§ WORK TO BE COMPLETED: Type out each entry exactly as it appears, but keep every image out.

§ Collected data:
--------------------------------------------------
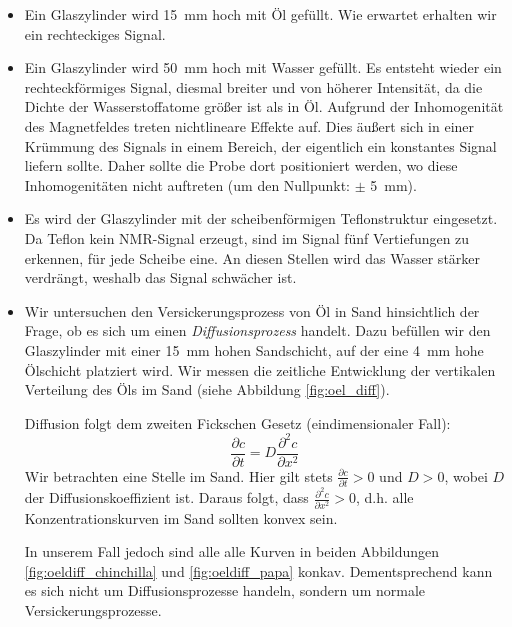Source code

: \documentclass[a4paper]{scrartcl} %
\begin{document}
\begin{itemize}
	\item Ein Glaszylinder wird \SI{15}{mm} hoch mit Öl gefüllt. Wie erwartet erhalten wir ein rechteckiges Signal.
	\item Ein Glaszylinder wird \SI{50}{mm} hoch mit Wasser gefüllt. Es entsteht wieder ein rechteckförmiges Signal, diesmal breiter und von höherer Intensität, da die Dichte der Wasserstoffatome größer ist als in Öl. Aufgrund der Inhomogenität des Magnetfeldes treten nichtlineare Effekte auf. Dies äußert sich in einer Krümmung des Signals in einem Bereich, der eigentlich ein konstantes Signal liefern sollte. Daher sollte die Probe dort positioniert werden, wo diese Inhomogenitäten nicht auftreten (um den Nullpunkt: $\pm$ \SI{5}{mm}).
	\item Es wird der Glaszylinder mit der scheibenförmigen Teflonstruktur eingesetzt. Da Teflon kein NMR-Signal erzeugt, sind im Signal fünf Vertiefungen zu erkennen, für jede Scheibe eine. An diesen Stellen wird das Wasser stärker verdrängt, weshalb das Signal schwächer ist.
	\item Wir untersuchen den Versickerungsprozess von Öl in Sand hinsichtlich der Frage, ob es sich um einen \emph{Diffusionsprozess} handelt. Dazu befüllen wir den Glaszylinder mit einer \SI{15}{mm} hohen Sandschicht, auf der eine \SI{4}{mm} hohe Ölschicht platziert wird. Wir messen die zeitliche Entwicklung der vertikalen Verteilung des Öls im Sand (siehe Abbildung \ref{fig:oel_diff}).

	Diffusion folgt dem zweiten Fickschen Gesetz (eindimensionaler Fall):
	\begin{equation}
		\frac{\partial c}{\partial t} = D \frac{\partial^2 c}{\partial x^2}
	\end{equation}
	Wir betrachten eine Stelle im Sand. Hier gilt stets $\tfrac{\partial c}{\partial t} > 0$ und $D > 0$, wobei $D$ der Diffusionskoeffizient ist. Daraus folgt, dass $\tfrac{\partial^2 c}{\partial x^2} > 0$, d.h. alle Konzentrationskurven im Sand sollten konvex sein.

	In unserem Fall jedoch sind alle alle Kurven in beiden Abbildungen \ref{fig:oeldiff_chinchilla} und \ref{fig:oeldiff_papa} konkav. Dementsprechend kann es sich nicht um Diffusionsprozesse handeln, sondern um normale Versickerungsprozesse.
\end{itemize}
\end{document}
--------------------------------------------------
§ RESPONSE BELOW:
Source code

: \documentclass[a4paper]{scrartcl} %
\begin{document}
\begin{itemize}
	\item Ein Glaszylinder wird \SI{15}{mm} hoch mit Öl gefüllt. Wie erwartet erhalten wir ein rechteckiges Signal.
	\item Ein Glaszylinder wird \SI{50}{mm} hoch mit Wasser gefüllt. Es entsteht wieder ein rechteckförmiges Signal, diesmal breiter und von höherer Intensität, da die Dichte der Wasserstoffatome größer ist als in Öl. Aufgrund der Inhomogenität des Magnetfeldes treten nichtlineare Effekte auf. Dies äußert sich in einer Krümmung des Signals in einem Bereich, der eigentlich ein konstantes Signal liefern sollte. Daher sollte die Probe dort positioniert werden, wo diese Inhomogenitäten nicht auftreten (um den Nullpunkt: $\pm$ \SI{5}{mm}).
	\item Es wird der Glaszylinder mit der scheibenförmigen Teflonstruktur eingesetzt. Da Teflon kein NMR-Signal erzeugt, sind im Signal fünf Vertiefungen zu erkennen, für jede Scheibe eine. An diesen Stellen wird das Wasser stärker verdrängt, weshalb das Signal schwächer ist.
	\item Wir untersuchen den Versickerungsprozess von Öl in Sand hinsichtlich der Frage, ob es sich um einen \emph{Diffusionsprozess} handelt. Dazu befüllen wir den Glaszylinder mit einer \SI{15}{mm} hohen Sandschicht, auf der eine \SI{4}{mm} hohe Ölschicht platziert wird. Wir messen die zeitliche Entwicklung der vertikalen Verteilung des Öls im Sand (siehe Abbildung \ref{fig:oel_diff}).

	Diffusion folgt dem zweiten Fickschen Gesetz (eindimensionaler Fall):
	\begin{equation}
		\frac{\partial c}{\partial t} = D \frac{\partial^2 c}{\partial x^2}
	\end{equation}
	Wir betrachten eine Stelle im Sand. Hier gilt stets $\tfrac{\partial c}{\partial t} > 0$ und $D > 0$, wobei $D$ der Diffusionskoeffizient ist. Daraus folgt, dass $\tfrac{\partial^2 c}{\partial x^2} > 0$, d.h. alle Konzentrationskurven im Sand sollten konvex sein.

	In unserem Fall jedoch sind alle alle Kurven in beiden Abbildungen \ref{fig:oeldiff_chinchilla} und \ref{fig:oeldiff_papa} konkav. Dementsprechend kann es sich nicht um Diffusionsprozesse handeln, sondern um normale Versickerungsprozesse.
\end{itemize}
\end{document}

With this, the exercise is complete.